* DATASET RECORDS
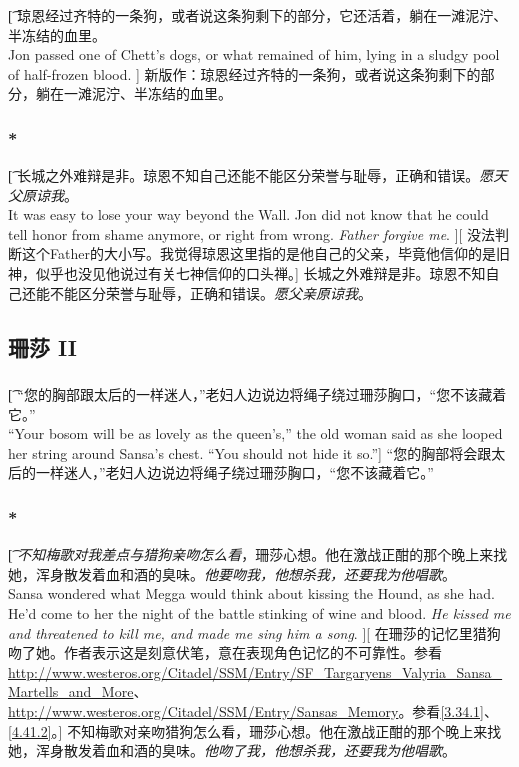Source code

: \documentclass[12pt,a4paper]{article}
\begin{document}
\subsubsection{}\t[
	琼恩经过齐特的一条狗，或者说这条狗剩下的部分，它还活着，躺在一滩泥泞、半冻结的血里。\\
	Jon passed one of Chett's dogs, or what remained of him, lying in a sludgy pool of half-frozen blood. ]
	新版作：琼恩经过齐特的一条狗，或者说这条狗剩下的部分，躺在一滩泥泞、半冻结的血里。
	
\subsubsection{\color{red}*}\t[
	长城之外难辩是非。琼恩不知自己还能不能区分荣誉与耻辱，正确和错误。\emph{愿天父原谅我}。\\
	It was easy to lose your way beyond the Wall. Jon did not know that he could tell honor from shame anymore, or right from wrong. \emph{Father forgive me}. ][
	没法判断这个Father的大小写。我觉得琼恩这里指的是他自己的父亲，毕竟他信仰的是旧神，似乎也没见他说过有关七神信仰的口头禅。]
	长城之外难辩是非。琼恩不知自己还能不能区分荣誉与耻辱，正确和错误。\emph{愿父亲原谅我}。
	
\subsection{珊莎 II}
\subsubsection{}\t[
	 “您的胸部跟太后的一样迷人，”老妇人边说边将绳子绕过珊莎胸口，“您不该藏着它。” \\
	 “Your bosom will be as lovely as the queen's,” the old woman said as she looped her string around Sansa's chest. “You should not hide it so.”]
	 “您的胸部将会跟太后的一样迷人，”老妇人边说边将绳子绕过珊莎胸口，“您不该藏着它。” 
	 
\subsubsection{\color{red}*}\label{3.16.2}\t[
	\emph{不知梅歌对我差点与猎狗亲吻怎么看}，珊莎心想。他在激战正酣的那个晚上来找她，浑身散发着血和酒的臭味。\emph{他要吻我，他想杀我，还要我为他唱歌}。\\
	Sansa wondered what Megga would think about kissing the Hound, as she had. He'd come to her the night of the battle stinking of wine and blood. \emph{He kissed me and threatened to kill me, and made me sing him a song}. ][
	在珊莎的记忆里猎狗吻了她。作者表示这是刻意伏笔，意在表现角色记忆的不可靠性。参看\url{http://www.westeros.org/Citadel/SSM/Entry/SF_Targaryens_Valyria_Sansa_Martells_and_More}、\url{http://www.westeros.org/Citadel/SSM/Entry/Sansas_Memory}。参看\ref{3.34.1}、\ref{4.41.2}。]
	不知梅歌对亲吻猎狗怎么看，珊莎心想。他在激战正酣的那个晚上来找她，浑身散发着血和酒的臭味。\emph{他吻了我，他想杀我，还要我为他唱歌}。
	
\end{document}
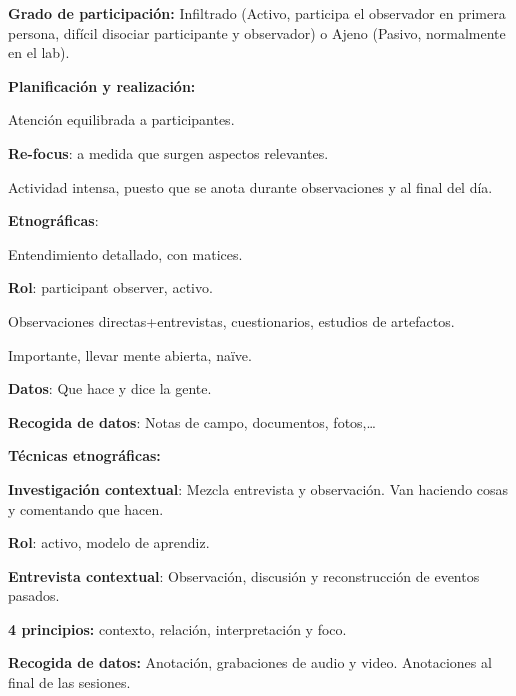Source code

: \documentclass[12pt]{report} %
\begin{document}
\textbf{Grado de participación:} Infiltrado (Activo, participa el
observador en primera persona, difícil disociar participante y
observador) o Ajeno (Pasivo, normalmente en el lab).

\textbf{Planificación y realización:}

\hspace{0pt} Atención equilibrada a participantes.

\hspace{0pt} \textbf{Re-focus}: a medida que surgen aspectos
relevantes.

\hspace{0pt} Actividad intensa, puesto que se anota durante
observaciones y al final del día.

\textbf{Etnográficas}:

\hspace{6mm} Entendimiento detallado, con matices.

\hspace{6mm} \textbf{Rol}: participant observer, activo.

\hspace{6mm} Observaciones directas+entrevistas, cuestionarios, estudios
de artefactos.

\hspace{6mm} Importante, llevar mente abierta, naïve.

\hspace{6mm} \textbf{Datos}: Que hace y dice la gente.

\hspace{6mm} \textbf{Recogida de datos}: Notas de campo, documentos,
fotos,\ldots{}

\textbf{Técnicas etnográficas:}

\hspace{6mm} \textbf{Investigación contextual}: Mezcla entrevista y observación. Van haciendo cosas y comentando que hacen.

\hspace{6mm} \textbf{Rol}: activo, modelo de aprendiz.

\hspace{6mm} \textbf{Entrevista contextual}: Observación, discusión y
reconstrucción de eventos pasados.

\hspace{6mm} \textbf{4 principios:} contexto, relación, interpretación y
foco.

\hspace{6mm} \textbf{Recogida de datos:} Anotación, grabaciones de audio y
video. Anotaciones al final de las sesiones.
\end{document}
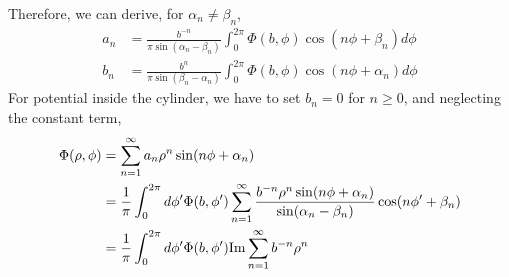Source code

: \documentclass[12pt]{article}
\begin{document}
Therefore, we can derive, for $\alpha_n \neq \beta_n$,
\begin{align}
    a_n &= \frac{b^{-n} }{\pi \sin(\alpha_n - \beta_n)} \int_0^{2\pi} \Phi(b, \phi) \cos(n \phi + \beta_n) d\phi\\
    b_n &= \frac{b^n}{\pi \sin(\beta_n - \alpha_n)} \int_0^{2\pi} \Phi(b, \phi)\cos(n \phi + \alpha_n) d\phi
\end{align}
For potential inside the cylinder, we have to set $b_n = 0$ for $n \ge 0$, and neglecting the constant term,
\begin{align}
    \Phi(\rho, \phi) &= \sum_{n=1}^\infty a_n \rho^n \sin(n \phi + \alpha_n)\\
    &= \frac1\pi\int_{0}^{2\pi} d\phi' \Phi(b, \phi') \sum_{n=1}^\infty \frac{b^{-n} \rho^n \sin(n \phi + \alpha_n)}{\sin(\alpha_n - \beta_n)}  \cos(n \phi'+ \beta_n) \cr
    & = \frac{1}{\pi} \int_0^{2\pi} d \phi' \Phi(b, \phi'){\rm Im} \sum_{n=1}^\infty b^{-n}\rho^n
\end{align}
\end{document}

* ASSIGNED TASK
Read through the records above and copy the lines that contain "或者说这条狗剩下的部分".

* RESULT OF THE TASK
	琼恩经过齐特的一条狗，或者说这条狗剩下的部分，它还活着，躺在一滩泥泞、半冻结的血里。\\
	新版作：琼恩经过齐特的一条狗，或者说这条狗剩下的部分，躺在一滩泥泞、半冻结的血里。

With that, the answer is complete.